DestiMetrics, part of the Business Intelligence platform for Inntopia, tracks lodging performance at a sample of 290 property management companies representing 30,000 rooms in 18 destination markets across Colorado, Utah, California, Nevada, Wyoming, and Idaho.

Occupancy for February rose 5.7 percent compared to February 2018, which was weak following a low-snow early season. The average daily rate (ADR) also edged up 2.3 percent during the month. The boost in both figures led to an aggregated 8.1 percent increase in revenue compared to February 2018.

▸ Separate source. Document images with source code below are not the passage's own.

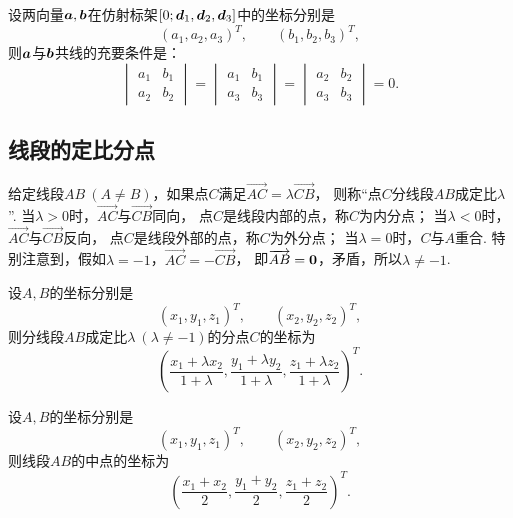 \begin{theorem}\label{theorem:解析几何.两向量共线的充要条件2}
设两向量\(\boldsymbol{a},\boldsymbol{b}\)在仿射标架\([0;\boldsymbol{d}_1,\boldsymbol{d}_2,\boldsymbol{d}_3]\)中的坐标分别是\[
	(a_1,a_2,a_3)^T, \qquad
	(b_1,b_2,b_3)^T,
\]
则\(\boldsymbol{a}\)与\(\boldsymbol{b}\)共线的充要条件是：\[
\begin{vmatrix}
	a_1 & b_1 \\
	a_2 & b_2
\end{vmatrix}
= \begin{vmatrix}
	a_1 & b_1 \\
	a_3 & b_3
\end{vmatrix}
= \begin{vmatrix}
	a_2 & b_2 \\
	a_3 & b_3
\end{vmatrix} = 0.
\]
\end{theorem}

\subsection{线段的定比分点}
给定线段\(AB\ (A \neq B)\)，如果点\(C\)满足\(\vec{AC} = \lambda \vec{CB}\)，
则称“点\(C\)分线段\(AB\)成定比\(\lambda\)”.
当\(\lambda>0\)时，\(\vec{AC}\)与\(\vec{CB}\)同向，
点\(C\)是线段内部的点，称\(C\)为内分点；
当\(\lambda<0\)时，\(\vec{AC}\)与\(\vec{CB}\)反向，
点\(C\)是线段外部的点，称\(C\)为外分点；
当\(\lambda=0\)时，\(C\)与\(A\)重合.
特别注意到，假如\(\lambda=-1\)，\(\vec{AC}=-\vec{CB}\)，
即\(\overrightarrow{AB}=\boldsymbol{0}\)，矛盾，所以\(\lambda\neq-1\).

\begin{theorem}\label{theorem:解析几何.空间两点的定比分点公式}
设\(A,B\)的坐标分别是\[
	(x_1,y_1,z_1)^T, \qquad
	(x_2,y_2,z_2)^T,
\]
则分线段\(AB\)成定比\(\lambda\ (\lambda\neq-1)\)的分点\(C\)的坐标为
\begin{equation}
	\left(
		\frac{x_1 + \lambda x_2}{1+\lambda},
		\frac{y_1 + \lambda y_2}{1+\lambda},
		\frac{z_1 + \lambda z_2}{1+\lambda}
	\right)^T.
\end{equation}
\end{theorem}

\begin{corollary}
设\(A,B\)的坐标分别是\[
	(x_1,y_1,z_1)^T, \qquad
	(x_2,y_2,z_2)^T,
\]
则线段\(AB\)的中点的坐标为
\begin{equation}
	\left(
		\frac{x_1 + x_2}{2},
		\frac{y_1 + y_2}{2},
		\frac{z_1 + z_2}{2}
	\right)^T.
\end{equation}
\end{corollary}

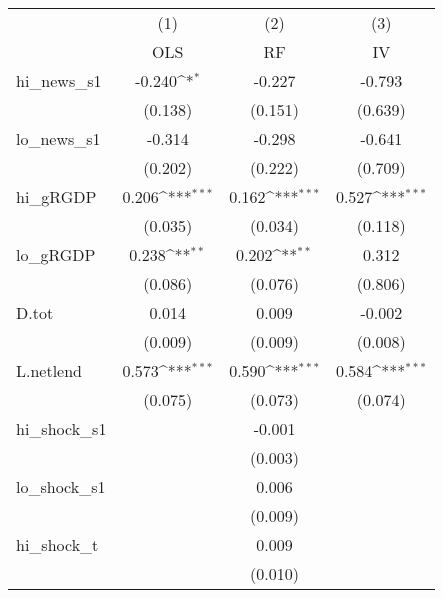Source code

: {
\def\sym#1{\ifmmode^{#1}\else\(^{#1}\)\fi}
\begin{tabular}{l*{3}{c}}
\toprule
            &\multicolumn{1}{c}{(1)}&\multicolumn{1}{c}{(2)}&\multicolumn{1}{c}{(3)}\\
            &\multicolumn{1}{c}{OLS}&\multicolumn{1}{c}{RF}&\multicolumn{1}{c}{IV}\\
\midrule
hi\_news\_s1  &      -0.240\sym{*}  &      -0.227         &      -0.793         \\
            &     (0.138)         &     (0.151)         &     (0.639)         \\
\addlinespace
lo\_news\_s1  &      -0.314         &      -0.298         &      -0.641         \\
            &     (0.202)         &     (0.222)         &     (0.709)         \\
\addlinespace
hi\_gRGDP    &       0.206\sym{***}&       0.162\sym{***}&       0.527\sym{***}\\
            &     (0.035)         &     (0.034)         &     (0.118)         \\
\addlinespace
lo\_gRGDP    &       0.238\sym{**} &       0.202\sym{**} &       0.312         \\
            &     (0.086)         &     (0.076)         &     (0.806)         \\
\addlinespace
D.tot       &       0.014         &       0.009         &      -0.002         \\
            &     (0.009)         &     (0.009)         &     (0.008)         \\
\addlinespace
L.netlend   &       0.573\sym{***}&       0.590\sym{***}&       0.584\sym{***}\\
            &     (0.075)         &     (0.073)         &     (0.074)         \\
\addlinespace
hi\_shock\_s1 &                     &      -0.001         &                     \\
            &                     &     (0.003)         &                     \\
\addlinespace
lo\_shock\_s1 &                     &       0.006         &                     \\
            &                     &     (0.009)         &                     \\
\addlinespace
hi\_shock\_t  &                     &       0.009         &                     \\
            &                     &     (0.010)         &                     \\

\end{tabular}}
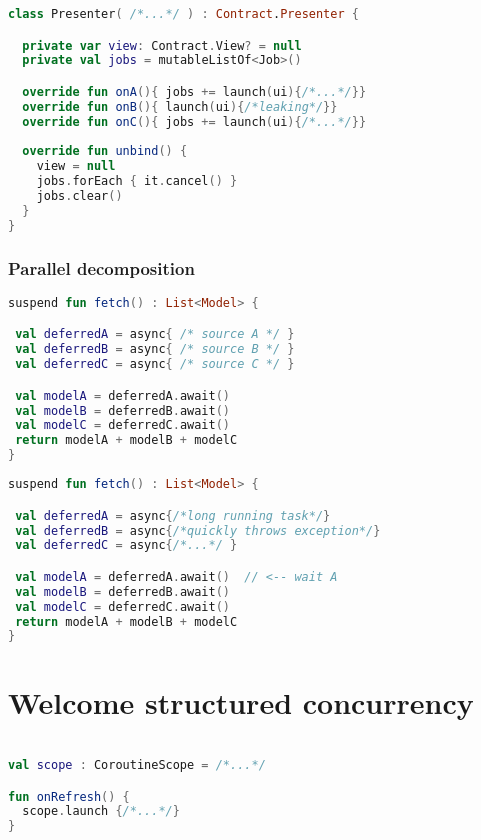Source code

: \documentclass[10pt]{beamer}
\begin{document}
\begin{frame}[fragile]
\begin{lstlisting}[language=Kotlin, basicstyle=\ttfamily]
class Presenter( /*...*/ ) : Contract.Presenter {

  private var view: Contract.View? = null
  private val jobs = mutableListOf<Job>()

  override fun onA(){ jobs += launch(ui){/*...*/}}
  override fun onB(){ launch(ui){/*leaking*/}}
  override fun onC(){ jobs += launch(ui){/*...*/}}
  
  override fun unbind() {
    view = null
    jobs.forEach { it.cancel() } 
    jobs.clear() 
  }
}
\end{lstlisting}
\end{frame}


\begin{frame}[fragile]
\frametitle{Parallel decomposition}
\begin{lstlisting}[language=Kotlin, basicstyle=\ttfamily]
suspend fun fetch() : List<Model> {

 val deferredA = async{ /* source A */ }
 val deferredB = async{ /* source B */ }
 val deferredC = async{ /* source C */ }

 val modelA = deferredA.await() 
 val modelB = deferredB.await() 
 val modelC = deferredC.await() 
 return modelA + modelB + modelC
}
\end{lstlisting}
\end{frame}


\begin{frame}[fragile]
\begin{lstlisting}[language=Kotlin, basicstyle=\ttfamily]
suspend fun fetch() : List<Model> {

 val deferredA = async{/*long running task*/}
 val deferredB = async{/*quickly throws exception*/}
 val deferredC = async{/*...*/ }

 val modelA = deferredA.await()  // <-- wait A
 val modelB = deferredB.await() 
 val modelC = deferredC.await() 
 return modelA + modelB + modelC
}
\end{lstlisting}
\end{frame}

\section{Welcome structured concurrency}

\begin{frame}[fragile]
\begin{lstlisting}[language=Kotlin, basicstyle=\ttfamily]

val scope : CoroutineScope = /*...*/

fun onRefresh() {
  scope.launch {/*...*/}
}
\end{lstlisting}
\end{frame}
\end{document}
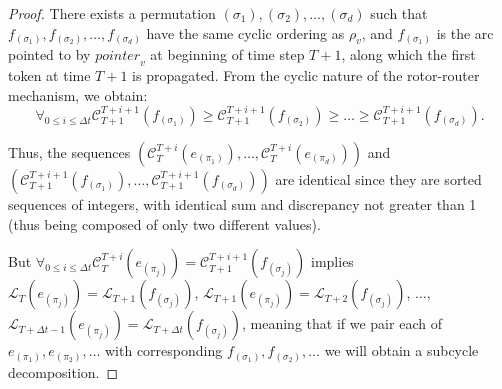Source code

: \documentclass{article}[11pt,letter]
\newcommand{\load}{\mathcal{L}}
\newcommand{\cload}{\mathcal{C}}
\newcommand{\dt}{\Delta t}
\newcommand{\pointer}{\mathit{pointer}}
\begin{document}
\begin{proof}
There exists a permutation $(\sigma_1),(\sigma_2),\ldots,(\sigma_d)$ such that $f_{(\sigma_1)},f_{(\sigma_2)},\ldots,f_{(\sigma_d)}$ have the same cyclic ordering as $\rho_v$, and $f_{(\sigma_1)}$ is the arc pointed to by $\pointer_v$ at beginning of time step $T+1$, along which the first token at time $T+1$ is propagated. From the cyclic nature of the rotor-router mechanism, we obtain:
$$
\forall_{0 \le i \le \dt} \cload_{T+1}^{T+i+1}(f_{(\sigma_1)}) \ge \cload_{T+1}^{T+i+1}(f_{(\sigma_2)}) \ge \ldots \ge \cload_{T+1}^{T+i+1}(f_{(\sigma_d)}).
$$

Thus, the sequences $\left(\cload_{T}^{T+i}(e_{(\pi_1)}),\ldots,\cload_{T}^{T+i}(e_{(\pi_d)})\right)$ and  \\$\left(\cload_{T+1}^{T+i+1}(f_{(\sigma_1)}),\ldots,\cload_{T+1}^{T+i+1}(f_{(\sigma_d)})\right)$ are identical since they are sorted sequences of integers, with identical sum and discrepancy not greater than 1 (thus being composed of only two different values).

But $\forall_{0 \le i \le \dt} \cload_{T}^{T+i}(e_{(\pi_j)}) = \cload_{T+1}^{T+i+1}(f_{(\sigma_j)})$ implies $\load_{T}(e_{(\pi_j)}) = \load_{T+1}(f_{(\sigma_j)})$, $\load_{T+1}(e_{(\pi_j)}) = \load_{T+2}(f_{(\sigma_j)})$, $\ldots$, $\load_{T+\dt-1}(e_{(\pi_j)}) = \load_{T+\dt}(f_{(\sigma_j)})$,
meaning that if we pair each of $e_{(\pi_1)},e_{(\pi_2)},\ldots$ with corresponding $f_{(\sigma_1)},f_{(\sigma_2)},\ldots$ we will obtain a subcycle decomposition.

\end{proof}
\end{document}
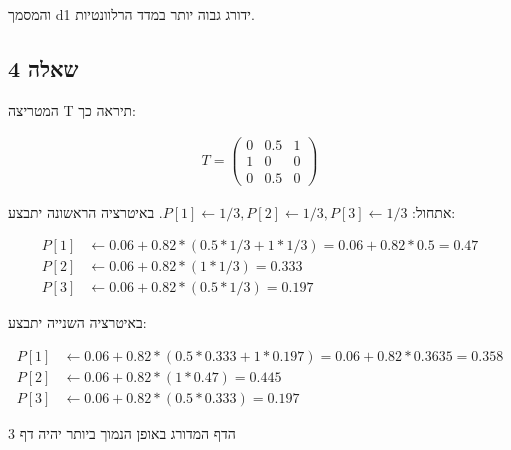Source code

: \documentclass{article}
\begin{document}
\begin{hebrew}

    והמסמך d1 ידורג גבוה יותר במדד הרלוונטיות.

\end{hebrew}

\pagebreak

\begin{hebrew}
    \section*{שאלה 4}
    המטריצה T תיראה כך:
\end{hebrew}
\begin{align*}
    T=\begin{pmatrix}
          0 & 0.5 & 1 \\
          1 & 0   & 0 \\
          0 & 0.5 & 0
      \end{pmatrix}
\end{align*}
\begin{hebrew}
    אתחול: $P[1]\leftarrow 1/3, P[2]\leftarrow 1/3, P[3]\leftarrow 1/3$.
    באיטרציה הראשונה יתבצע:
\end{hebrew}

\begin{align*}
    P[1] & \leftarrow 0.06+ 0.82 * (0.5 * 1/3 + 1 * 1/3)=0.06 + 0.82 * 0.5 = 0.47 \\
    P[2] & \leftarrow 0.06 + 0.82 * (1 * 1/3)=0.333                               \\
    P[3] & \leftarrow 0.06 + 0.82 * (0.5 * 1/3) = 0.197
\end{align*}

\begin{hebrew}
    באיטרציה השנייה יתבצע:
\end{hebrew}

\begin{align*}
    P[1] & \leftarrow 0.06+ 0.82 * (0.5 * 0.333 + 1 * 0.197)=0.06 + 0.82 * 0.3635 = 0.358 \\
    P[2] & \leftarrow 0.06 + 0.82 * (1 * 0.47)=0.445                                      \\
    P[3] & \leftarrow 0.06 + 0.82 * (0.5 * 0.333) = 0.197
\end{align*}

\begin{hebrew}
    הדף המדורג באופן הנמוך ביותר יהיה דף 3
\end{hebrew}
\end{document}
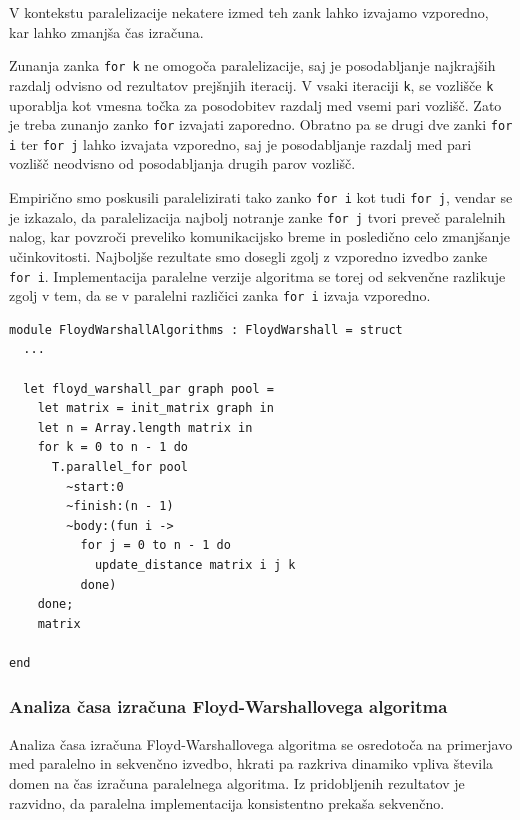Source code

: \documentclass[mat1, tisk]{fmfdelo}
\begin{document}
V kontekstu paralelizacije nekatere izmed teh zank lahko izvajamo vzporedno, kar lahko zmanjša čas izračuna.

Zunanja zanka \texttt{for k} ne omogoča paralelizacije, saj je posodabljanje najkrajših razdalj odvisno od rezultatov
prejšnjih iteracij. V vsaki iteraciji \texttt{k}, se vozlišče \texttt{k} uporablja kot vmesna točka za posodobitev
razdalj med vsemi pari vozlišč. Zato je treba zunanjo zanko \texttt{for} izvajati zaporedno.
Obratno pa se drugi dve zanki \texttt{for i} ter \texttt{for j} lahko izvajata vzporedno, saj je posodabljanje razdalj med pari vozlišč
neodvisno od posodabljanja drugih parov vozlišč.

Empirično smo poskusili paralelizirati tako zanko \texttt{for i} kot tudi \texttt{for j}, vendar se je izkazalo, da paralelizacija najbolj
notranje zanke \texttt{for j} tvori preveč paralelnih nalog, kar povzroči preveliko komunikacijsko breme in posledično
celo zmanjšanje učinkovitosti. Najboljše rezultate smo dosegli zgolj z vzporedno izvedbo zanke \texttt{for i}.
Implementacija paralelne verzije algoritma se torej od sekvenčne razlikuje zgolj v tem, da se v paralelni različici
zanka \texttt{for i} izvaja vzporedno.

\begin{lstlisting}
module FloydWarshallAlgorithms : FloydWarshall = struct
  ...

  let floyd_warshall_par graph pool =
    let matrix = init_matrix graph in
    let n = Array.length matrix in
    for k = 0 to n - 1 do
      T.parallel_for pool 
        ~start:0 
        ~finish:(n - 1) 
        ~body:(fun i ->
          for j = 0 to n - 1 do
            update_distance matrix i j k
          done)
    done;
    matrix

end
\end{lstlisting}

\subsubsection{Analiza časa izračuna Floyd-Warshallovega algoritma}

Analiza časa izračuna Floyd-Warshallovega algoritma se osredotoča na primerjavo med paralelno in sekvenčno izvedbo, hkrati pa razkriva
dinamiko vpliva števila domen na čas izračuna paralelnega algoritma. Iz pridobljenih rezultatov je razvidno, da paralelna implementacija
konsistentno prekaša sekvenčno.
\end{document}
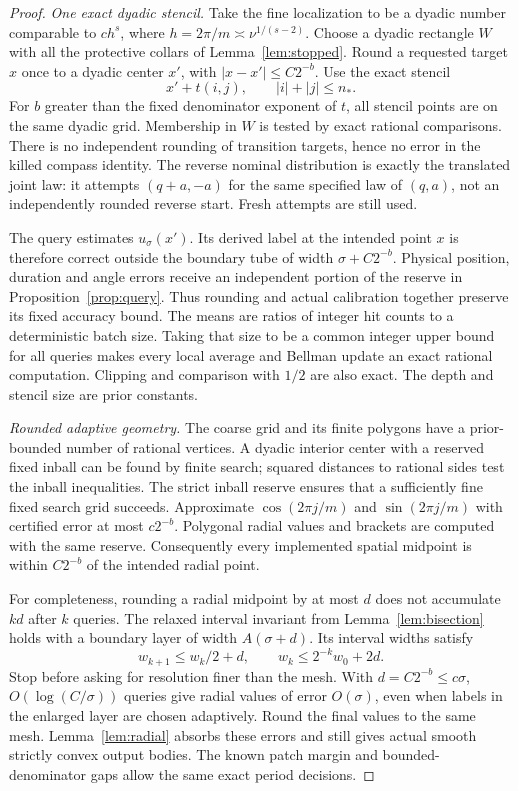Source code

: \begin{proof}
\emph{One exact dyadic stencil.}
Take the fine localization to be a dyadic number comparable to $c h^s$,
where $h=2\pi/m\asymp\nu^{1/(s-2)}$. Choose a dyadic rectangle $W$
with all the protective collars of Lemma~\ref{lem:stopped}. Round a
requested target $x$ once to a dyadic center $x'$, with
$|x-x'|\le C2^{-b}$. Use the exact stencil
\[
                         x'+t(i,j),\qquad |i|+|j|\le n_*.
\]
For $b$ greater than the fixed denominator exponent of $t$, all stencil
points are on the same dyadic grid. Membership in $W$ is tested by
exact rational comparisons. There is no independent rounding of
transition targets, hence no error in the killed compass identity.
The reverse nominal distribution is exactly the translated joint law:
it attempts $(q+a,-a)$ for the same specified law of $(q,a)$, not an
independently rounded reverse start. Fresh attempts are still used.

The query estimates $u_\sigma(x')$. Its derived label at the intended
point $x$ is therefore correct outside the boundary tube of width
$\sigma+C2^{-b}$. Physical position, duration and angle errors receive
an independent portion of the reserve in
Proposition~\ref{prop:query}. Thus rounding and actual calibration
together preserve its fixed accuracy bound. The means are ratios of
integer hit counts to a deterministic batch size. Taking that size to
be a common integer upper bound for all queries makes every local
average and Bellman update an exact rational computation. Clipping and
comparison with $1/2$ are also exact. The depth and stencil size are
prior constants.

\emph{Rounded adaptive geometry.}
The coarse grid and its finite polygons have a prior-bounded number
of rational vertices. A dyadic interior center with a reserved fixed
inball can be found by finite search; squared distances to rational
sides test the inball inequalities. The strict inball reserve ensures
that a sufficiently fine fixed search grid succeeds. Approximate
$\cos(2\pi j/m)$ and $\sin(2\pi j/m)$ with certified error at most
$c2^{-b}$. Polygonal radial values and brackets are computed with the
same reserve. Consequently every implemented spatial midpoint is
within $C2^{-b}$ of the intended radial point.

For completeness, rounding a radial midpoint by at most $d$ does not
accumulate $kd$ after $k$ queries. The relaxed interval invariant from
Lemma~\ref{lem:bisection} holds with a boundary layer of width
$A(\sigma+d)$. Its interval widths satisfy
\[
                     w_{k+1}\le w_k/2+d,
 \qquad w_k\le2^{-k}w_0+2d.
\]
Stop before asking for resolution finer than the mesh. With
$d=C2^{-b}\le c\sigma$, $O(\log(C/\sigma))$ queries give radial
values of error $O(\sigma)$, even when labels in the enlarged layer
are chosen adaptively. Round the final values to the same mesh.
Lemma~\ref{lem:radial} absorbs these errors and still gives actual
smooth strictly convex output bodies. The known patch margin and
bounded-denominator gaps allow the same exact period decisions.


\end{proof}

For the full winter season, November through April, aggregated occupancy is projected to be up 5.5 percent compared to last winter, with increases in every month except for April. ADR is up 0.7 percent for the season, contributing to a healthy 6.3 percent increase in revenue for the season. The full-season estimates are based on actual occupancy and revenue that is already “in the bank,” as well as on-the-books data for March and April as of Feb. 28.

“Skiers and riders have been spoiled for choice this season," said Tom Foley, senior vice president of Business Operations and Analytics for Inntopia, "in response to the excellent slope conditions in virtually every region.” He cautioned, though, that "we are still seeing some long-term softening in rate that has been a gradual and emerging trend for nearly a year.”

DestiMetric's optimism regarding a record season is driven by bookings made in February for arrivals in March, which edged up 0.7 percent, and April. The late date for Easter has kept April bookings below last year's level, but February bookings for April rose a robust 15.7 percent compared to the same time last year.

“Although several economic indicators pointed to both a stable economy and investors’ faith in the current and immediate future, most analysts expect economic expansion to moderate in the coming months in direct contrast to consumer expectations,” cautioned Foley.

An early view of the summer booking pattern suggests that summer lodging in mountain destinations is on a positive track. Bookings made in February for arrivals in May are up 22.3 percent, compared to year-ago levels, and June is up 13.1 percent. However, July bookings made in February were down 8.4 percent.